Plain-text document sources:
⁂

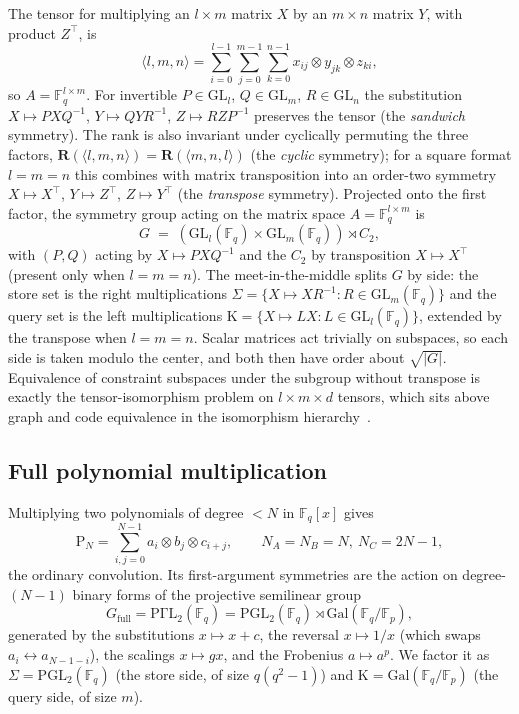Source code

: \documentclass[11pt]{article}
\theoremstyle{definition}
\newcommand{\F}{\mathbb{F}}
\newcommand{\R}{\mathbf{R}}
\newcommand{\Fullt}[1]{\mathrm{P}_{#1}}
\newcommand{\GL}{\mathrm{GL}}
\newcommand{\PGL}{\mathrm{PGL}}
\newcommand{\Gal}{\mathrm{Gal}}
\newcommand{\Kappa}{\mathrm{K}}
\newcommand{\mmt}[3]{\langle #1,#2,#3\rangle}
\begin{document}
The tensor for multiplying an $l\times m$ matrix $X$ by an $m\times n$ matrix $Y$, with product $Z^{\!\top}$, is
\[
  \mmt{l}{m}{n} = \sum_{i=0}^{l-1}\sum_{j=0}^{m-1}\sum_{k=0}^{n-1}
  x_{ij}\otimes y_{jk}\otimes z_{ki},
\]
so $A=\F_q^{l\times m}$. For invertible $P\in\GL_l$, $Q\in\GL_m$, $R\in\GL_n$ the
substitution $X\mapsto PXQ^{-1}$, $Y\mapsto QYR^{-1}$, $Z\mapsto RZP^{-1}$ preserves
the tensor (the \emph{sandwich} symmetry). The rank is also invariant under
cyclically permuting the three factors, $\R(\mmt{l}{m}{n})=\R(\mmt{m}{n}{l})$ (the
\emph{cyclic} symmetry); for a square format $l=m=n$ this combines with matrix
transposition into an order-two symmetry
$X\mapsto X^{\!\top}$, $Y\mapsto Z^{\!\top}$, $Z\mapsto Y^{\!\top}$ (the \emph{transpose} symmetry). Projected onto the
first factor, the symmetry group acting on the matrix space $A=\F_q^{l\times m}$ is
\[
  G \;=\; (\GL_l(\F_q)\times \GL_m(\F_q)) \rtimes C_2,
\]
with $(P,Q)$ acting by $X\mapsto PXQ^{-1}$ and the $C_2$ by transposition $X\mapsto X^{\!\top}$ (present
only when $l=m=n$). The meet-in-the-middle splits $G$ by side:
the store set is the right multiplications $\Sigma=\{X\mapsto XR^{-1}:R\in\GL_m(\F_q)\}$ and
the query set is the left multiplications $\Kappa=\{X\mapsto LX:L\in\GL_l(\F_q)\}$,
extended by the transpose when $l=m=n$. Scalar matrices act trivially on subspaces,
so each side is taken modulo the center, and both then have order about $\sqrt{|G|}$.
Equivalence of constraint subspaces under the subgroup without transpose is exactly
the tensor-isomorphism problem on $l\times m\times d$ tensors, which sits above graph
and code equivalence in the isomorphism hierarchy~\cite{grochow2023complexity,grochow2025complexity}.

\subsection{Full polynomial multiplication}

Multiplying two polynomials of degree $<N$ in $\F_q[x]$ gives
\[
  \Fullt{N} = \sum_{i,j=0}^{N-1} a_i\otimes b_j\otimes c_{i+j},
  \qquad N_A=N_B=N,\ N_C=2N-1,
\]
the ordinary convolution. Its first-argument symmetries are the action on
degree-$(N-1)$ binary forms of the projective semilinear group
\[
  G_{\mathrm{full}} = \mathrm{P\Gamma L}_2(\F_q)
  = \PGL_2(\F_q)\rtimes \Gal(\F_q/\F_p),
\]
generated by the substitutions $x\mapsto x+c$, the reversal $x\mapsto 1/x$ (which
swaps $a_i\leftrightarrow a_{N-1-i}$), the scalings $x\mapsto gx$, and the
Frobenius $a\mapsto a^p$. We factor it as
$\Sigma=\PGL_2(\F_q)$ (the store side, of size $q(q^2-1)$) and
$\Kappa=\Gal(\F_q/\F_p)$ (the query side, of size $m$).
\end{document}
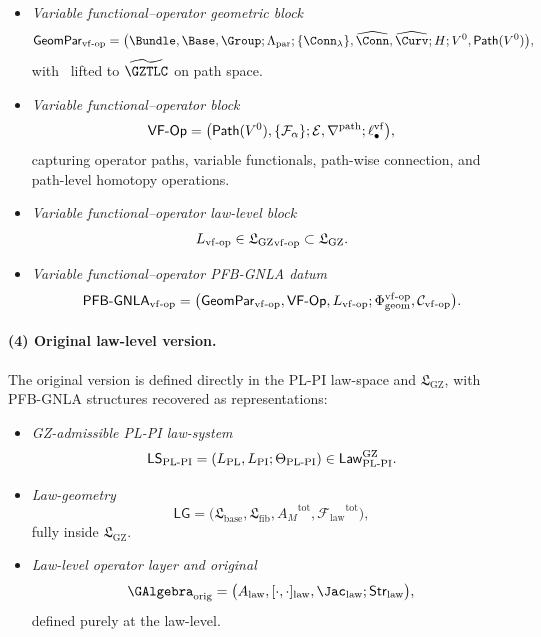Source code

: \documentclass[11pt]{book}
\theoremstyle{plain}
\theoremstyle{definition}
\newcommand{\GZLS}{\ensuremath{\mathfrak{L}_{\mathrm{GZ}}}}       \newcommand{\GZLT}{\ensuremath{M_{!w}}}                           \newcommand{\GZLOC}{\ensuremath{A_M}}                             \newcommand{\GZLCurv}{\ensuremath{\mathcal{F}_{\mathrm{law}}}}
\begin{document}
\begin{itemize}
  \item \emph{Variable functional--operator geometric block}
    \[
      \mathsf{GeomPar}_{\mathrm{vf\text- op}}
      =
      \bigl(
        \Bundle,\Base,\Group;
        \Lambda_{\mathrm{par}};
        \{\Conn_\lambda\},
        \widehat{\Conn},\widehat{\Curv};
        H;
        V^0,\mathsf{Path}(V^0)
      \bigr),
    \]
    with \GZTLC\ lifted to $\widetilde{\GZTLC}$ on path space.
  \item \emph{Variable functional--operator block}
    \[
      \mathsf{VF\text- Op}
      =
      \bigl(
        \mathsf{Path}(V^0),
        \{\mathcal{F}_\alpha\};
        \mathcal{E},
        \nabla^{\mathrm{path}};
        \ell_\bullet^{\mathrm{vf}}
      \bigr),
    \]
    capturing operator paths, variable functionals, path-wise
    connection, and path-level homotopy operations.
  \item \emph{Variable functional--operator law-level block}
    \[
      L_{\mathrm{vf\text- op}}
      \in
      {\GZLS}_{\mathrm{vf\text- op}}
      \subset\GZLS.
    \]
  \item \emph{Variable functional--operator PFB-GNLA datum}
    \[
      \mathsf{PFB\text- GNLA}_{\mathrm{vf\text- op}}
      =
      \bigl(
        \mathsf{GeomPar}_{\mathrm{vf\text- op}},
        \mathsf{VF\text- Op},
        L_{\mathrm{vf\text- op}};
        \Phi_{\mathrm{geom}}^{\mathrm{vf\text- op}},
        \mathcal{C}_{\mathrm{vf\text- op}}
      \bigr).
    \]
\end{itemize}

\paragraph{(4) Original law-level version.}

The original version is defined directly in the PL-PI law-space and
\GZLS, with PFB-GNLA structures recovered as representations:

\begin{itemize}
  \item \emph{GZ-admissible PL-PI law-system}
    \[
      \mathsf{LS}_{\mathrm{PL\text- PI}}
      =
      (L_{\mathrm{PL}},L_{\mathrm{PI}};
       \Theta_{\mathrm{PL\text- PI}})
      \in
      \mathsf{Law}_{\mathrm{PL\text- PI}}^{\mathrm{GZ}}.
    \]
  \item \emph{Law-geometry}
    \[
      \mathsf{LG}
      =
      \bigl(
        \mathfrak{L}_{\mathrm{base}},
        \mathfrak{L}_{\mathrm{fib}},
        \GZLOC^{\mathrm{tot}},
        \GZLCurv^{\mathrm{tot}}
      \bigr),
    \]
    fully inside \GZLS.
  \item \emph{Law-level operator layer and original \GAlgebra}
    \[
      \GAlgebra_{\mathrm{orig}}
      =
      \bigl(
        A_{\mathrm{law}},
        [\cdot,\cdot]_{\mathrm{law}},
        \Jac_{\mathrm{law}};
        \mathsf{Str}_{\mathrm{law}}
      \bigr),
    \]
    defined purely at the law-level.
\end{itemize}
\end{document}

⁂

Line by line, print the records exactly, leaving the pictures behind.

Source code

: \documentclass[11pt]{article}
\theoremstyle{definition}
\newcommand{\F}{\mathbb{F}}
\newcommand{\R}{\mathbf{R}}
\newcommand{\Fullt}[1]{\mathrm{P}_{#1}}
\newcommand{\GL}{\mathrm{GL}}
\newcommand{\PGL}{\mathrm{PGL}}
\newcommand{\Gal}{\mathrm{Gal}}
\newcommand{\Kappa}{\mathrm{K}}
\newcommand{\mmt}[3]{\langle #1,#2,#3\rangle}
\begin{document}
The tensor for multiplying an $l\times m$ matrix $X$ by an $m\times n$ matrix $Y$, with product $Z^{\!\top}$, is
\[
  \mmt{l}{m}{n} = \sum_{i=0}^{l-1}\sum_{j=0}^{m-1}\sum_{k=0}^{n-1}
  x_{ij}\otimes y_{jk}\otimes z_{ki},
\]
so $A=\F_q^{l\times m}$. For invertible $P\in\GL_l$, $Q\in\GL_m$, $R\in\GL_n$ the
substitution $X\mapsto PXQ^{-1}$, $Y\mapsto QYR^{-1}$, $Z\mapsto RZP^{-1}$ preserves
the tensor (the \emph{sandwich} symmetry). The rank is also invariant under
cyclically permuting the three factors, $\R(\mmt{l}{m}{n})=\R(\mmt{m}{n}{l})$ (the
\emph{cyclic} symmetry); for a square format $l=m=n$ this combines with matrix
transposition into an order-two symmetry
$X\mapsto X^{\!\top}$, $Y\mapsto Z^{\!\top}$, $Z\mapsto Y^{\!\top}$ (the \emph{transpose} symmetry). Projected onto the
first factor, the symmetry group acting on the matrix space $A=\F_q^{l\times m}$ is
\[
  G \;=\; (\GL_l(\F_q)\times \GL_m(\F_q)) \rtimes C_2,
\]
with $(P,Q)$ acting by $X\mapsto PXQ^{-1}$ and the $C_2$ by transposition $X\mapsto X^{\!\top}$ (present
only when $l=m=n$). The meet-in-the-middle splits $G$ by side:
the store set is the right multiplications $\Sigma=\{X\mapsto XR^{-1}:R\in\GL_m(\F_q)\}$ and
the query set is the left multiplications $\Kappa=\{X\mapsto LX:L\in\GL_l(\F_q)\}$,
extended by the transpose when $l=m=n$. Scalar matrices act trivially on subspaces,
so each side is taken modulo the center, and both then have order about $\sqrt{|G|}$.
Equivalence of constraint subspaces under the subgroup without transpose is exactly
the tensor-isomorphism problem on $l\times m\times d$ tensors, which sits above graph
and code equivalence in the isomorphism hierarchy~\cite{grochow2023complexity,grochow2025complexity}.

\subsection{Full polynomial multiplication}

Multiplying two polynomials of degree $<N$ in $\F_q[x]$ gives
\[
  \Fullt{N} = \sum_{i,j=0}^{N-1} a_i\otimes b_j\otimes c_{i+j},
  \qquad N_A=N_B=N,\ N_C=2N-1,
\]
the ordinary convolution. Its first-argument symmetries are the action on
degree-$(N-1)$ binary forms of the projective semilinear group
\[
  G_{\mathrm{full}} = \mathrm{P\Gamma L}_2(\F_q)
  = \PGL_2(\F_q)\rtimes \Gal(\F_q/\F_p),
\]
generated by the substitutions $x\mapsto x+c$, the reversal $x\mapsto 1/x$ (which
swaps $a_i\leftrightarrow a_{N-1-i}$), the scalings $x\mapsto gx$, and the
Frobenius $a\mapsto a^p$. We factor it as
$\Sigma=\PGL_2(\F_q)$ (the store side, of size $q(q^2-1)$) and
$\Kappa=\Gal(\F_q/\F_p)$ (the query side, of size $m$).
\end{document}
Source code

: \documentclass[11pt]{book}
\theoremstyle{plain}
\theoremstyle{definition}
\newcommand{\GZLS}{\ensuremath{\mathfrak{L}_{\mathrm{GZ}}}}       \newcommand{\GZLT}{\ensuremath{M_{!w}}}                           \newcommand{\GZLOC}{\ensuremath{A_M}}                             \newcommand{\GZLCurv}{\ensuremath{\mathcal{F}_{\mathrm{law}}}}
\begin{document}
\begin{itemize}
  \item \emph{Variable functional--operator geometric block}
    \[
      \mathsf{GeomPar}_{\mathrm{vf\text- op}}
      =
      \bigl(
        \Bundle,\Base,\Group;
        \Lambda_{\mathrm{par}};
        \{\Conn_\lambda\},
        \widehat{\Conn},\widehat{\Curv};
        H;
        V^0,\mathsf{Path}(V^0)
      \bigr),
    \]
    with \GZTLC\ lifted to $\widetilde{\GZTLC}$ on path space.
  \item \emph{Variable functional--operator block}
    \[
      \mathsf{VF\text- Op}
      =
      \bigl(
        \mathsf{Path}(V^0),
        \{\mathcal{F}_\alpha\};
        \mathcal{E},
        \nabla^{\mathrm{path}};
        \ell_\bullet^{\mathrm{vf}}
      \bigr),
    \]
    capturing operator paths, variable functionals, path-wise
    connection, and path-level homotopy operations.
  \item \emph{Variable functional--operator law-level block}
    \[
      L_{\mathrm{vf\text- op}}
      \in
      {\GZLS}_{\mathrm{vf\text- op}}
      \subset\GZLS.
    \]
  \item \emph{Variable functional--operator PFB-GNLA datum}
    \[
      \mathsf{PFB\text- GNLA}_{\mathrm{vf\text- op}}
      =
      \bigl(
        \mathsf{GeomPar}_{\mathrm{vf\text- op}},
        \mathsf{VF\text- Op},
        L_{\mathrm{vf\text- op}};
        \Phi_{\mathrm{geom}}^{\mathrm{vf\text- op}},
        \mathcal{C}_{\mathrm{vf\text- op}}
      \bigr).
    \]
\end{itemize}

\paragraph{(4) Original law-level version.}

The original version is defined directly in the PL-PI law-space and
\GZLS, with PFB-GNLA structures recovered as representations:

\begin{itemize}
  \item \emph{GZ-admissible PL-PI law-system}
    \[
      \mathsf{LS}_{\mathrm{PL\text- PI}}
      =
      (L_{\mathrm{PL}},L_{\mathrm{PI}};
       \Theta_{\mathrm{PL\text- PI}})
      \in
      \mathsf{Law}_{\mathrm{PL\text- PI}}^{\mathrm{GZ}}.
    \]
  \item \emph{Law-geometry}
    \[
      \mathsf{LG}
      =
      \bigl(
        \mathfrak{L}_{\mathrm{base}},
        \mathfrak{L}_{\mathrm{fib}},
        \GZLOC^{\mathrm{tot}},
        \GZLCurv^{\mathrm{tot}}
      \bigr),
    \]
    fully inside \GZLS.
  \item \emph{Law-level operator layer and original \GAlgebra}
    \[
      \GAlgebra_{\mathrm{orig}}
      =
      \bigl(
        A_{\mathrm{law}},
        [\cdot,\cdot]_{\mathrm{law}},
        \Jac_{\mathrm{law}};
        \mathsf{Str}_{\mathrm{law}}
      \bigr),
    \]
    defined purely at the law-level.
\end{itemize}
\end{document}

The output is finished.